• **TASK DIRECTIONS**:
Pull out each line of the data that includes the word "Supported".

• **MATERIAL FOR THIS EXERCISE**:
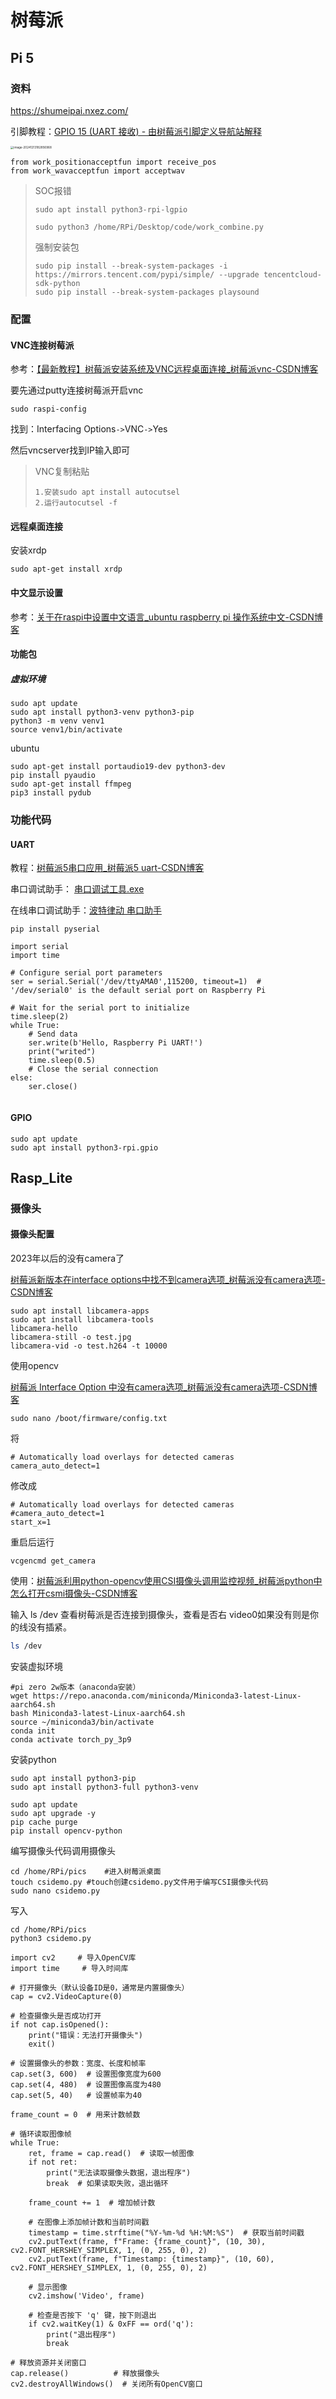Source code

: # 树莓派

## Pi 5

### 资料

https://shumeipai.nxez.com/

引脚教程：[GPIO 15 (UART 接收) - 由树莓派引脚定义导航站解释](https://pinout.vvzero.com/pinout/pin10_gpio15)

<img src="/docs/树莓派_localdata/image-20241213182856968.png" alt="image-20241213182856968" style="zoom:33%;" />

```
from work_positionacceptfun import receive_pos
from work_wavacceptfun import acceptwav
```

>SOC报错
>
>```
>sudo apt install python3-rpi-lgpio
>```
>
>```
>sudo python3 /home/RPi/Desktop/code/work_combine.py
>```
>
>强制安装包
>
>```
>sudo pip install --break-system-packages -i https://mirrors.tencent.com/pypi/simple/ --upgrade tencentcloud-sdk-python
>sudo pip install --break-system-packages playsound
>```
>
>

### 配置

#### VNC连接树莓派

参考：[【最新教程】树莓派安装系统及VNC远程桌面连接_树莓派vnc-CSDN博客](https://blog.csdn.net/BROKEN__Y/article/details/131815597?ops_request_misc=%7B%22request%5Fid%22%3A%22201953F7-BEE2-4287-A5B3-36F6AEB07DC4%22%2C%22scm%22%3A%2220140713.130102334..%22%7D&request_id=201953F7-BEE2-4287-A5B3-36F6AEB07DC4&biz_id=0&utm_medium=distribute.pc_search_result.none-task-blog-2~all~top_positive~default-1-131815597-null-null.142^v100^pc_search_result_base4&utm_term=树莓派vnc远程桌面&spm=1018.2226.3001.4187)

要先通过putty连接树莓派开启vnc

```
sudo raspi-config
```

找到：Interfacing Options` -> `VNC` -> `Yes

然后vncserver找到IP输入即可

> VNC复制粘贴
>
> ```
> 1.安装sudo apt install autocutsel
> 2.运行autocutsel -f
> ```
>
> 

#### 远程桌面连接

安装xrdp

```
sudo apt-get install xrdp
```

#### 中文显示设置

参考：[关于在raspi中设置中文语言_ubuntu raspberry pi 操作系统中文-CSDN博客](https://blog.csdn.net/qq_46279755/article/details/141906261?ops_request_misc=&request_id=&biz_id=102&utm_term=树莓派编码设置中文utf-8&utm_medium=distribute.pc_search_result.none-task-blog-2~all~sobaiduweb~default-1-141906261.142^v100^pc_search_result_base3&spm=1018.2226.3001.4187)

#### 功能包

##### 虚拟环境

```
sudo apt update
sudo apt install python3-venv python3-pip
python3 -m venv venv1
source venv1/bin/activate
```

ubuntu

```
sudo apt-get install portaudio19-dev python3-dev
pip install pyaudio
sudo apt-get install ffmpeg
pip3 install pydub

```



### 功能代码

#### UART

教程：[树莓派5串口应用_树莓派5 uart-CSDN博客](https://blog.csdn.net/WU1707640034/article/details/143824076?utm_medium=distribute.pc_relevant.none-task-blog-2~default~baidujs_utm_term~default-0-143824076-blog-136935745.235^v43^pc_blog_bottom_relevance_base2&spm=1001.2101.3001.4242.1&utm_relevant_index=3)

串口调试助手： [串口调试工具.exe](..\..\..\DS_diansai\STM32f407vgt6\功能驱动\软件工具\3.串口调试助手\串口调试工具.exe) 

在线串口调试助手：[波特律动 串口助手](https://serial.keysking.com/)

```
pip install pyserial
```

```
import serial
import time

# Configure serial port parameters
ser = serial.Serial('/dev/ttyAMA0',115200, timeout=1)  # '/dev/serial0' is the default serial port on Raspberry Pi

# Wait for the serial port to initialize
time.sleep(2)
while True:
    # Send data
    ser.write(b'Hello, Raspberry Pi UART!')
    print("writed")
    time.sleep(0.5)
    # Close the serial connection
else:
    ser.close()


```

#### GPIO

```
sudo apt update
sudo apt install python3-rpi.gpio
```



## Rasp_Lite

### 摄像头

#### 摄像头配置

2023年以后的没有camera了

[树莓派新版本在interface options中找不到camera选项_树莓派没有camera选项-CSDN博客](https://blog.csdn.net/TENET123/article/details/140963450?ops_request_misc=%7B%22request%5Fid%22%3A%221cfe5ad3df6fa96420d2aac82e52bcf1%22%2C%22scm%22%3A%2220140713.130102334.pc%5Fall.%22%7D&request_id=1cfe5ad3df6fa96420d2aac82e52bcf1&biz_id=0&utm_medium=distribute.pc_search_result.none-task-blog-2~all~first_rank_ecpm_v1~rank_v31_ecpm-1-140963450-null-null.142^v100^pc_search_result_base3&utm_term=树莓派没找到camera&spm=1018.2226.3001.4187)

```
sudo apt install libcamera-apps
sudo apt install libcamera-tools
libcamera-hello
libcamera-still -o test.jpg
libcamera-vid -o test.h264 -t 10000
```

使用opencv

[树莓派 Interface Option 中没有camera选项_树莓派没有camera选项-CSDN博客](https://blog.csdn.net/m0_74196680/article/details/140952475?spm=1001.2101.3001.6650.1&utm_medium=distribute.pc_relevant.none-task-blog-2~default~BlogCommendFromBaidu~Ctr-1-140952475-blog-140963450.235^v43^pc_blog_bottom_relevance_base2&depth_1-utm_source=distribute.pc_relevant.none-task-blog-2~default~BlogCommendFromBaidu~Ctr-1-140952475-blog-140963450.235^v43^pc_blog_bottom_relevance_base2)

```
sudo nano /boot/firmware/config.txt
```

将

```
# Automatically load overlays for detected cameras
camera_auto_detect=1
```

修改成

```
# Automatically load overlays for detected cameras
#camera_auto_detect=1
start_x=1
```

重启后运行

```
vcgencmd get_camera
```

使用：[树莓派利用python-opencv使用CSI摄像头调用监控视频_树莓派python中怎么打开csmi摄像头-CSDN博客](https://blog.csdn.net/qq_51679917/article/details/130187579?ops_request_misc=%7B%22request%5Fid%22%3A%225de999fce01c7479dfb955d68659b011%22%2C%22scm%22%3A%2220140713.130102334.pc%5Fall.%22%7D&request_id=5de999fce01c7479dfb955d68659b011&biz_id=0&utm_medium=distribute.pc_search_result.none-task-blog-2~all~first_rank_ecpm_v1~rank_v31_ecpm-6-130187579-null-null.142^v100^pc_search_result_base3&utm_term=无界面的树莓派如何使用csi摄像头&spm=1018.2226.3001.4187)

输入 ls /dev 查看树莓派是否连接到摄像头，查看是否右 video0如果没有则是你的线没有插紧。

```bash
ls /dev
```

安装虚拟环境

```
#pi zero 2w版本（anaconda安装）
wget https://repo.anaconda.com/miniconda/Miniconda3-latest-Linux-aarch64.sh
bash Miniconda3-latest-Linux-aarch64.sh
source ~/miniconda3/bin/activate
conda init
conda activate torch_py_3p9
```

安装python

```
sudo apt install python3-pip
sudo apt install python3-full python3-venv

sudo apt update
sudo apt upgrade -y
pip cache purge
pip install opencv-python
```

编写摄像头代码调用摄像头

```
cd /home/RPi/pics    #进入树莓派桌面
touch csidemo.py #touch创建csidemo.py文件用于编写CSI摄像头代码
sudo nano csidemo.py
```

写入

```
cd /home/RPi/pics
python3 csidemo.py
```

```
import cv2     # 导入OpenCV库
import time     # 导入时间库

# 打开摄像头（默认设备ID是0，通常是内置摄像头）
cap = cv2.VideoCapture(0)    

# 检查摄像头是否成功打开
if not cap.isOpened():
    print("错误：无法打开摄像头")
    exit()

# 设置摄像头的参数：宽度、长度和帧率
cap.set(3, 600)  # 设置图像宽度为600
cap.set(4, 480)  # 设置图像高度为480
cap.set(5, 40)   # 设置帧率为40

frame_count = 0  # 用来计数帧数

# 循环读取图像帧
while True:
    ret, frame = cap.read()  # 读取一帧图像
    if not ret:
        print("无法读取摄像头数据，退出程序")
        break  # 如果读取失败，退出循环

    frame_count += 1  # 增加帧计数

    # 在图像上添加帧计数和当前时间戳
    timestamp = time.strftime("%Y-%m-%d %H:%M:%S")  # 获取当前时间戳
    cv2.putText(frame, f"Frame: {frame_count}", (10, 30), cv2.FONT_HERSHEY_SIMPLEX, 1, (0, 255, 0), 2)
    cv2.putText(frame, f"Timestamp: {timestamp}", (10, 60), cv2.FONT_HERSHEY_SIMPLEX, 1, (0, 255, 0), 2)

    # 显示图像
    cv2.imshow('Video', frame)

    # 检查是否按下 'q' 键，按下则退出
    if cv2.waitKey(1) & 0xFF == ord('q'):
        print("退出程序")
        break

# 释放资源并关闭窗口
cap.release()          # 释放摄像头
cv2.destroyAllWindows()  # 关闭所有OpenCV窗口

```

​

---

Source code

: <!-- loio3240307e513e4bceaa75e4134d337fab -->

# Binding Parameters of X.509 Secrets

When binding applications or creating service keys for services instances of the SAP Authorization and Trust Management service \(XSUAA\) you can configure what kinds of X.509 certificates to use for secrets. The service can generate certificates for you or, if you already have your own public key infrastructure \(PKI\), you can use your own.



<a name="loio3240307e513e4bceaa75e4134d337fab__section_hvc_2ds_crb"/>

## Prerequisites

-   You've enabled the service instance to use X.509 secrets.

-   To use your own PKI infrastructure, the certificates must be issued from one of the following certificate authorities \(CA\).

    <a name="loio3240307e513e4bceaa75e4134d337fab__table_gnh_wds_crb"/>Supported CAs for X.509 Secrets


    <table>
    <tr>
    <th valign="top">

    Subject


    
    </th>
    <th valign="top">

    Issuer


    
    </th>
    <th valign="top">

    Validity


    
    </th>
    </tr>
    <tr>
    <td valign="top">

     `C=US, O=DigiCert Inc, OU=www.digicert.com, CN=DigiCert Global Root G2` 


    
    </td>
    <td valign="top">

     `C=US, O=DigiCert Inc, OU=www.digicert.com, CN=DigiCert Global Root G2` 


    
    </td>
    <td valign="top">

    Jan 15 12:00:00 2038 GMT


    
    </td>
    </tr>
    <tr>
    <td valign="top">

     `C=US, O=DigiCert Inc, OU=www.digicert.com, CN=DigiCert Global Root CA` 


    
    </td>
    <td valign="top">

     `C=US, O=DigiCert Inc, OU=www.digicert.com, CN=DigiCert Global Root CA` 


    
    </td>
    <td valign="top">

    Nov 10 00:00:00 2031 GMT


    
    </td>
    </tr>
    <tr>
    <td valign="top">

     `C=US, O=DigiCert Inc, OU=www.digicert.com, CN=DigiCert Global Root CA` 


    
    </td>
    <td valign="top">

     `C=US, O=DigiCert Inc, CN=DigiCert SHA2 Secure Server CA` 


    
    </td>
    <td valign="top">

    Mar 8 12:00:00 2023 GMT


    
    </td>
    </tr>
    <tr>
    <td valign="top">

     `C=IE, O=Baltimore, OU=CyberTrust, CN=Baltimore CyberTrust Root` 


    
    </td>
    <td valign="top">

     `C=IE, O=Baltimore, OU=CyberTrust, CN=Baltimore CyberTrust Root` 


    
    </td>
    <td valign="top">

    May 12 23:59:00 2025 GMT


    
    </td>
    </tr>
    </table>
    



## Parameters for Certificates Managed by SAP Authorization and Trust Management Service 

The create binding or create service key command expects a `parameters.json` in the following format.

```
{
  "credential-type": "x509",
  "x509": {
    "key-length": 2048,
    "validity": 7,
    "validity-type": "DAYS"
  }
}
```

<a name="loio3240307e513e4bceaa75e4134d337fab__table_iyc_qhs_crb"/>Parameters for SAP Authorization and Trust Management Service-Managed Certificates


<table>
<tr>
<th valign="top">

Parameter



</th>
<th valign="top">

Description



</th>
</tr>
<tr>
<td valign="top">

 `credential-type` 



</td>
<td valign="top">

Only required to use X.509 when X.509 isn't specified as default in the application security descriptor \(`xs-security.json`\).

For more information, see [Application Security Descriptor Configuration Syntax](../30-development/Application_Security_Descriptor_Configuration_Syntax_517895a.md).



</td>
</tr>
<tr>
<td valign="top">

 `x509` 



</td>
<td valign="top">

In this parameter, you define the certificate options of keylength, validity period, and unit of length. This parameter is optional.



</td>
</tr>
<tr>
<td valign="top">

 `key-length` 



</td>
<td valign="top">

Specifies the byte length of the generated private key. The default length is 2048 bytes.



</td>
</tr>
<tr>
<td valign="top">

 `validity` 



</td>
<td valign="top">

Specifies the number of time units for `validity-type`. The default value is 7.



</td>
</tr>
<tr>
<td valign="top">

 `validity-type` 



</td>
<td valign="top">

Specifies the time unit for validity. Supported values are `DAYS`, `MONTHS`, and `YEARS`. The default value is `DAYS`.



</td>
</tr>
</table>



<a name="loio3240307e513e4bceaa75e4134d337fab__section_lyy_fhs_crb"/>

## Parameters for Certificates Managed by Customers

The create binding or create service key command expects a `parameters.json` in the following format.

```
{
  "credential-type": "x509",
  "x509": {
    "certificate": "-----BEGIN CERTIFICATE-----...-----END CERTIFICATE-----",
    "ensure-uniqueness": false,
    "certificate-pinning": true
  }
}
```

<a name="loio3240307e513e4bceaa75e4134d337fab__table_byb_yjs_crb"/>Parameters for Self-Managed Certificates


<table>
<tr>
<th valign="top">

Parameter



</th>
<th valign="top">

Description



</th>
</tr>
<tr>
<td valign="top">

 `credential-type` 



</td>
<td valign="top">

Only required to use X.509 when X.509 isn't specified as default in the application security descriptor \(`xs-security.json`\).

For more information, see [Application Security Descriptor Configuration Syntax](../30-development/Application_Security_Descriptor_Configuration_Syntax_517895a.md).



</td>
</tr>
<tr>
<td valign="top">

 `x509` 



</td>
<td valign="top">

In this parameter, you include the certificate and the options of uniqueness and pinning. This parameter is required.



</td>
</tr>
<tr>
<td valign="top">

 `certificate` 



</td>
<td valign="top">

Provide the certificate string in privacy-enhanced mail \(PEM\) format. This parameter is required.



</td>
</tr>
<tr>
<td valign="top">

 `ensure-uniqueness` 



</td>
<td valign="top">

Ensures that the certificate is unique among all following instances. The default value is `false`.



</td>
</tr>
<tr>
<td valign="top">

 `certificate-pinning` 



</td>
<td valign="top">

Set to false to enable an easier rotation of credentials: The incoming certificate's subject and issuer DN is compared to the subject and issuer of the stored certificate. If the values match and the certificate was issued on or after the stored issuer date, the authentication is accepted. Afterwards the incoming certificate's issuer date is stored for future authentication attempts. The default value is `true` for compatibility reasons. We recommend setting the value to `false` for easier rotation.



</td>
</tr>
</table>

• **WRITTEN RESPONSE**:
    <a name="loio3240307e513e4bceaa75e4134d337fab__table_gnh_wds_crb"/>Supported CAs for X.509 Secrets
Specifies the time unit for validity. Supported values are `DAYS`, `MONTHS`, and `YEARS`. The default value is `DAYS`.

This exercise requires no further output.